Great American Novelist

He's not the richest or most famous. His characters don't solve mysteries, have magical powers, or live in the future. But in his new novel, Richard Yates, Tao Lin shows us the way we live now.

Comments

1
I am not confident of the byline here, my dears. Plus, heavy hand with the Photoshop.
2
Oh. now I get it. Especially with the Photoshop. Sorry to clutter it up here.
3
I'm confused. Is this parody? I can't read it. I mean I literally can't force my way through the sentences past the third paragraph. All I really know is that it makes me want to push Lin into the path of a train, which makes me think it's authentic.
4
Tao Lin's genius is that he has invented being obnoxious. Before him nobody ever did that. Or something.
5
did no one read the Time magazine article on Jonathan Franzen? Great job on the cover parody!
6
I'd even prefer Joaquin Phoenix to this. Is there someone writing for the Sranger who actually believes this is, what, funny? Clever? Anything? All I am able to see is an empty void. And not in a good way.
7
They still print Time Magazine? I had no idea.
8
Not getting on the Tao Lin bandwagon. "Shoplifting from American Apparel" read like a Dick and Jane story for third graders. I'm pretty sure I had to work harder to read it than Lin did to write it. I had already forgotten it by the time I read the last page.
9
Ugh. This is the funniest thing I have read in a while. I wish I didn't want to know what, if any, of this person/profile/novel is real. But I do.
10
Google "TIME Franzen great american novelist."

http://www.time.com/time/arts/article/0,…

Its clearly a parody. First sentence in TIME:

A raft of sea otters are at play in a narrow estuary at Moss Landing, near Santa Cruz, Calif.
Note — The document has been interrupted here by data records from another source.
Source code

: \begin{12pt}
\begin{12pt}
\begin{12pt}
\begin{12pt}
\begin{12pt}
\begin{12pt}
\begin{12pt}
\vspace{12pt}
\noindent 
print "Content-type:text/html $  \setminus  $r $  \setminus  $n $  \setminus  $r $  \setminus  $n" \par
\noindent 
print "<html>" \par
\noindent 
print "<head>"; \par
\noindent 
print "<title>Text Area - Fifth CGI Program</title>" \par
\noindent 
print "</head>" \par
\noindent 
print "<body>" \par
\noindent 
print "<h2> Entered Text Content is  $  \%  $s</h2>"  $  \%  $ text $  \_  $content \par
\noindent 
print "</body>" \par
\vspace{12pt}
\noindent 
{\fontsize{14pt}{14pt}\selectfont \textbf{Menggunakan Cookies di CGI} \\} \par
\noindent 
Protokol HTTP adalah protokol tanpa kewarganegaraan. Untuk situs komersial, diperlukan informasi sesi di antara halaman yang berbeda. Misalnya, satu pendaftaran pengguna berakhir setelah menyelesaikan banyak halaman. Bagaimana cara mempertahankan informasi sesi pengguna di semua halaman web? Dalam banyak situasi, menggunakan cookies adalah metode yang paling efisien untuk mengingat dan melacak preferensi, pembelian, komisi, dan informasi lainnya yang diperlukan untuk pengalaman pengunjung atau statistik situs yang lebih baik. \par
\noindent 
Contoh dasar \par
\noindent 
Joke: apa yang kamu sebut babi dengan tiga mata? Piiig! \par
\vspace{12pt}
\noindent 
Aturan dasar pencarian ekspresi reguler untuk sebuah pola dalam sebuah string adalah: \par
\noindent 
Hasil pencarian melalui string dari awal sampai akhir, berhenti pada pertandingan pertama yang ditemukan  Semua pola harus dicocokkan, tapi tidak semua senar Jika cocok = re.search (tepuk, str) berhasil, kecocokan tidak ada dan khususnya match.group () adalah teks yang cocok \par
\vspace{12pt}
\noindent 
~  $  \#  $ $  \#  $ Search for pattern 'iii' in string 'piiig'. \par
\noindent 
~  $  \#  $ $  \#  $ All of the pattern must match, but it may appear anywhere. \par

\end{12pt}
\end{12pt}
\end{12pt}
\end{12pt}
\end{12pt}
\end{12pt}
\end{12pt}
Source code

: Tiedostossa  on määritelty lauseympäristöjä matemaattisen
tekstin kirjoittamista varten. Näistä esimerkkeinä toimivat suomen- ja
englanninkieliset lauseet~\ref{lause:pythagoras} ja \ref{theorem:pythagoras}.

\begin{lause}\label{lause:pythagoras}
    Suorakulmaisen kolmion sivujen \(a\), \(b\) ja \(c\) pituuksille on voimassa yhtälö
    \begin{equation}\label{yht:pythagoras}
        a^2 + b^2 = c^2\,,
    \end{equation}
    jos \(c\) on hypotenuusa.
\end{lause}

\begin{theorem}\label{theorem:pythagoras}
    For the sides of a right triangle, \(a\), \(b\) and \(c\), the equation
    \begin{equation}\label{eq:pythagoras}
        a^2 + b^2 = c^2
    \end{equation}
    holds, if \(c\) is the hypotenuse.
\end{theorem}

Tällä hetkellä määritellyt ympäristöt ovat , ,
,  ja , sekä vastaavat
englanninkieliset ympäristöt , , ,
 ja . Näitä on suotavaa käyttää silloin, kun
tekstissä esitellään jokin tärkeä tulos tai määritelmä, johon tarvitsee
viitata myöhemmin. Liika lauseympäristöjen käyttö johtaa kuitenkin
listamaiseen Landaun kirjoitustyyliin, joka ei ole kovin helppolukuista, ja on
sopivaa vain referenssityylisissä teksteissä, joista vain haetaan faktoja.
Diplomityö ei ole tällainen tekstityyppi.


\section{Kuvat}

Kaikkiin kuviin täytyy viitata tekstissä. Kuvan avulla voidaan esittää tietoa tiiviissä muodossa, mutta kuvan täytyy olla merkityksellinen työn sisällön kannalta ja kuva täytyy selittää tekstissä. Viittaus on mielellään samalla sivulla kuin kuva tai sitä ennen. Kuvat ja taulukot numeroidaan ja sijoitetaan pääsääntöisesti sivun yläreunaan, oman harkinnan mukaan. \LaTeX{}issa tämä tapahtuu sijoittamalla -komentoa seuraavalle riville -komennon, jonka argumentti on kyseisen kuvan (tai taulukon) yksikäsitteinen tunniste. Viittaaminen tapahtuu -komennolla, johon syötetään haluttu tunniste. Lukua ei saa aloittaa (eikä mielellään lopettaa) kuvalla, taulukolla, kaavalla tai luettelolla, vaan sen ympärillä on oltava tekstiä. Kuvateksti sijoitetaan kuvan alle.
There are 41 of them, says a guy in a baseball cap. He counted.

First sentence in stranger:

A mound of hamsters are asleep in a 20-gallon fish tank at Petco in Manhattan's Union Square. There are seven of them, says a nonexistent woman in a baseball cap. She counted.
11
@ 10 is onto something.
12
As someone who many a year ago did work in a petco taking care of the "small animals", the one in USQ and a few others, the hamsters, gerbils, mice, rats, etc. are all separated by gender. It always sucked when we missed one and were stuck with little hairless baby hamsters to take care of.

Just sayin'...
13
There's 2.5 minutes I'll never get back. Someone in the world thought it was clever, but that person is nonexistent and unavailable fro comment.
14
Yawn. Put it on your facebook Lin, that's where this crap belongs.
15
I wrote an essay on my blog called ESSAY ON TAO LIN RE “NEUTRAL FACIAL EXPRESSION” AND HAMSTERS [http://youtubedotcom.tumblr.com/post/998…]. It seems like I've been "plagiarized." Here's a passage from my essay.

----------------------------------------

In one segment of Tao Lin’s lecture at the Kansas City Art Institute given on April 2, 2010, he instructed his students in how to draw in his drawing style. He focused on how to draw hamsters in particular. During the workshop period, he demonstrated how to draw hamsters in the way he draws hamsters and critiqued students’ hamster drawings. During this period, he was asked “Why hamsters?” In response, he said “Because they are the most minimal animal.”
[...]
In an interview [http://www.redividerjournal.org/intervie…], Tao Lin observed that “[Hamsters’] heads are their bodies.”

-----------------------------------------

Here's a passage from this profile appearing in The Stranger.

-----------------------------------------

When asked, "Why hamsters?" at a reading last September, Lin reportedly mumbled something like "I don't care about hamsters" before qualifying incoherently and then saying, "I don't own any hamsters" both defensively and wistfully. But a few months later, during a presentation titled "Tao Lin's Drawing Style" at Kansas City Art Institute, Lin reportedly orated at length and fluidly about how he likes hamsters "a lot" because "they're the most minimal animal, their heads are also their bodies," adding that he also likes megamouth sharks and toy poodles and, somewhat jarringly, that "ocean sunfish are like hamsters but fish and a lot bigger."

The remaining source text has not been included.